:: DATA TO EXAMINE ::
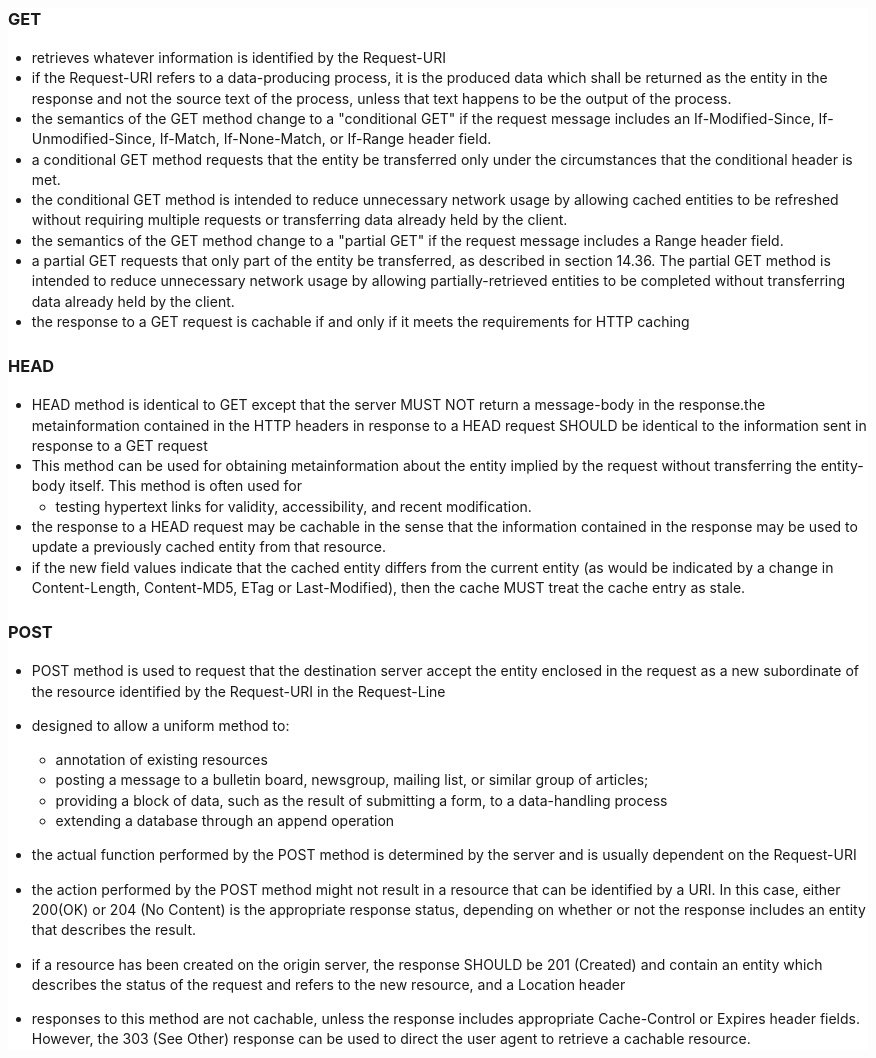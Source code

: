 ### GET
- retrieves whatever information is identified by the Request-URI
- if the Request-URI refers
   to a data-producing process, it is the produced data which shall be returned as the entity in the response and not the source text of the process, unless that text happens to be the output of the process.
- the semantics of the GET method change to a "conditional GET" if the request message includes an If-Modified-Since, If-Unmodified-Since, If-Match, If-None-Match, or If-Range header field.
- a conditional GET method requests that the entity be transferred only under the circumstances that the conditional header is met.
- the conditional GET method is intended to reduce unnecessary network usage by allowing cached entities to be refreshed without requiring multiple requests or transferring data already held by the client.
- the semantics of the GET method change to a "partial GET" if the request message includes a Range header field. 
- a partial GET requests that only part of the entity be transferred, as described in section 14.36. The partial GET method is intended to reduce unnecessary network usage by allowing partially-retrieved entities to be completed without transferring data already held by the client.
- the response to a GET request is cachable if and only if it meets the requirements for HTTP caching 

### HEAD
- HEAD method is identical to GET except that the server MUST NOT
 return a message-body in the response.the metainformation contained in the HTTP headers in response to a HEAD request SHOULD be identical to the information sent in response to a GET request
 - This method can
   be used for obtaining metainformation about the entity implied by the
   request without transferring the entity-body itself. This method is
   often used for 
    - testing hypertext links for validity, accessibility,
   and recent modification.
- the response to a HEAD request may be cachable in the sense that the information contained in the response may be used to update a previously cached entity from that resource. 
- if the new field values indicate that the cached entity differs from the current entity (as would be indicated by a change in Content-Length, Content-MD5, ETag or Last-Modified), then the cache MUST treat the cache entry as stale.

### POST
- POST method is used to request that the destination server accept the entity enclosed in the request as a new subordinate of the resource identified by the Request-URI in the Request-Line
- designed to allow a uniform method to:
    - annotation of existing resources
    - posting a message to a bulletin board, newsgroup, mailing list, or similar group of articles;
    - providing a block of data, such as the result of submitting a form, to a data-handling process
    - extending a database through an append operation

- the actual function performed by the POST method is determined by the server and is usually dependent on the Request-URI
- the action performed by the POST method might not result in a resource that can be identified by a URI. In this case, either 200(OK) or 204 (No Content) is the appropriate response status, depending on whether or not the response includes an entity that describes the result.
- if a resource has been created on the origin server, the response SHOULD be 201 (Created) and contain an entity which describes the status of the request and refers to the new resource, and a Location header
- responses to this method are not cachable, unless the response includes appropriate Cache-Control or Expires header fields. However, the 303 (See Other) response can be used to direct the user agent to retrieve a cachable resource.
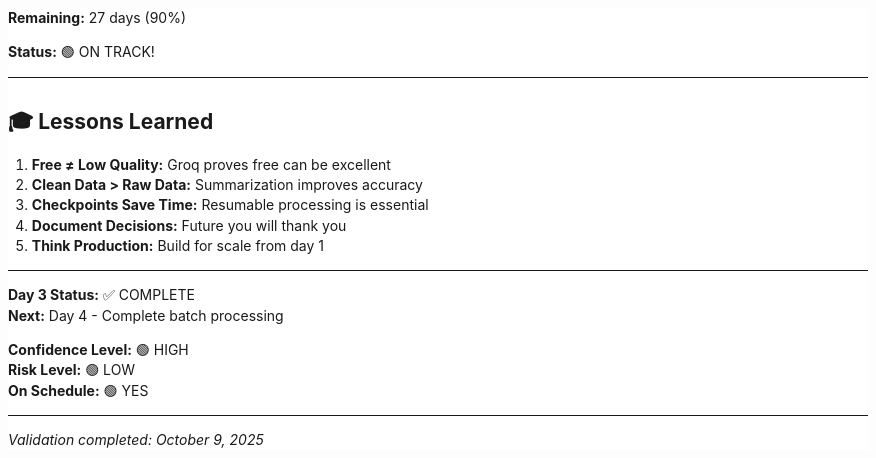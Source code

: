 **Remaining:** 27 days (90%)

**Status:** 🟢 ON TRACK!

---

## 🎓 Lessons Learned

1. **Free ≠ Low Quality:** Groq proves free can be excellent
2. **Clean Data > Raw Data:** Summarization improves accuracy
3. **Checkpoints Save Time:** Resumable processing is essential
4. **Document Decisions:** Future you will thank you
5. **Think Production:** Build for scale from day 1

---

**Day 3 Status:** ✅ COMPLETE  
**Next:** Day 4 - Complete batch processing

**Confidence Level:** 🟢 HIGH  
**Risk Level:** 🟢 LOW  
**On Schedule:** 🟢 YES

---

*Validation completed: October 9, 2025*
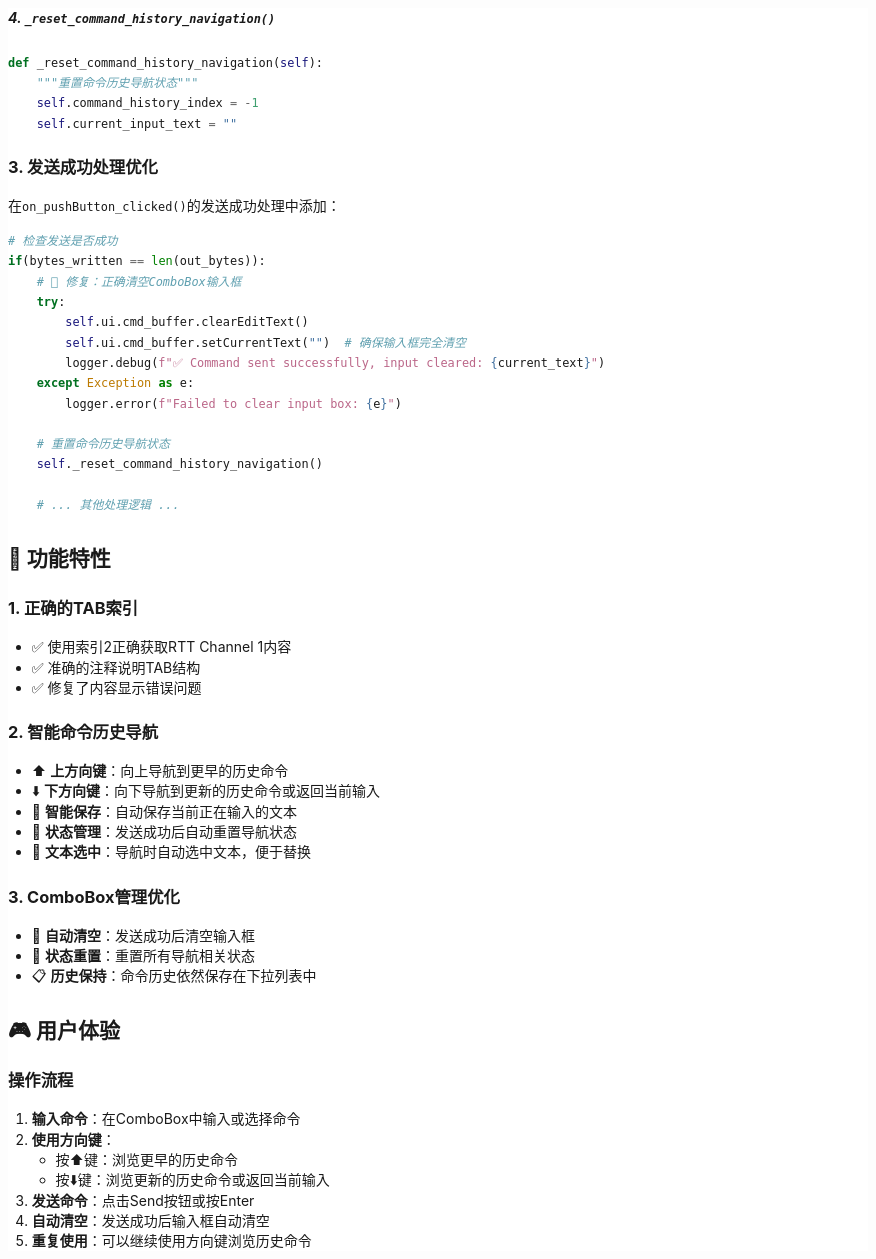##### 4. `_reset_command_history_navigation()`
```python
def _reset_command_history_navigation(self):
    """重置命令历史导航状态"""
    self.command_history_index = -1
    self.current_input_text = ""
```

### 3. 发送成功处理优化

在`on_pushButton_clicked()`的发送成功处理中添加：
```python
# 检查发送是否成功
if(bytes_written == len(out_bytes)):
    # 🔧 修复：正确清空ComboBox输入框
    try:
        self.ui.cmd_buffer.clearEditText()
        self.ui.cmd_buffer.setCurrentText("")  # 确保输入框完全清空
        logger.debug(f"✅ Command sent successfully, input cleared: {current_text}")
    except Exception as e:
        logger.error(f"Failed to clear input box: {e}")
    
    # 重置命令历史导航状态
    self._reset_command_history_navigation()
    
    # ... 其他处理逻辑 ...
```

## 🎯 功能特性

### 1. 正确的TAB索引
- ✅ 使用索引2正确获取RTT Channel 1内容
- ✅ 准确的注释说明TAB结构
- ✅ 修复了内容显示错误问题

### 2. 智能命令历史导航
- ⬆️ **上方向键**：向上导航到更早的历史命令
- ⬇️ **下方向键**：向下导航到更新的历史命令或返回当前输入
- 📝 **智能保存**：自动保存当前正在输入的文本
- 🔄 **状态管理**：发送成功后自动重置导航状态
- 🎯 **文本选中**：导航时自动选中文本，便于替换

### 3. ComboBox管理优化
- 🧹 **自动清空**：发送成功后清空输入框
- 🔄 **状态重置**：重置所有导航相关状态
- 📋 **历史保持**：命令历史依然保存在下拉列表中

## 🎮 用户体验

### 操作流程
1. **输入命令**：在ComboBox中输入或选择命令
2. **使用方向键**：
   - 按⬆️键：浏览更早的历史命令
   - 按⬇️键：浏览更新的历史命令或返回当前输入
3. **发送命令**：点击Send按钮或按Enter
4. **自动清空**：发送成功后输入框自动清空
5. **重复使用**：可以继续使用方向键浏览历史命令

:: WHAT YOU WILL DO ::
In the material above, the line with "### 3. ComboBox管理优化" marks the start. Print it and every line after it through the last, exactly.

:: ANSWER TO THIS TASK ::
### 3. ComboBox管理优化
- 🧹 **自动清空**：发送成功后清空输入框
- 🔄 **状态重置**：重置所有导航相关状态
- 📋 **历史保持**：命令历史依然保存在下拉列表中

## 🎮 用户体验

### 操作流程
1. **输入命令**：在ComboBox中输入或选择命令
2. **使用方向键**：
   - 按⬆️键：浏览更早的历史命令
   - 按⬇️键：浏览更新的历史命令或返回当前输入
3. **发送命令**：点击Send按钮或按Enter
4. **自动清空**：发送成功后输入框自动清空
5. **重复使用**：可以继续使用方向键浏览历史命令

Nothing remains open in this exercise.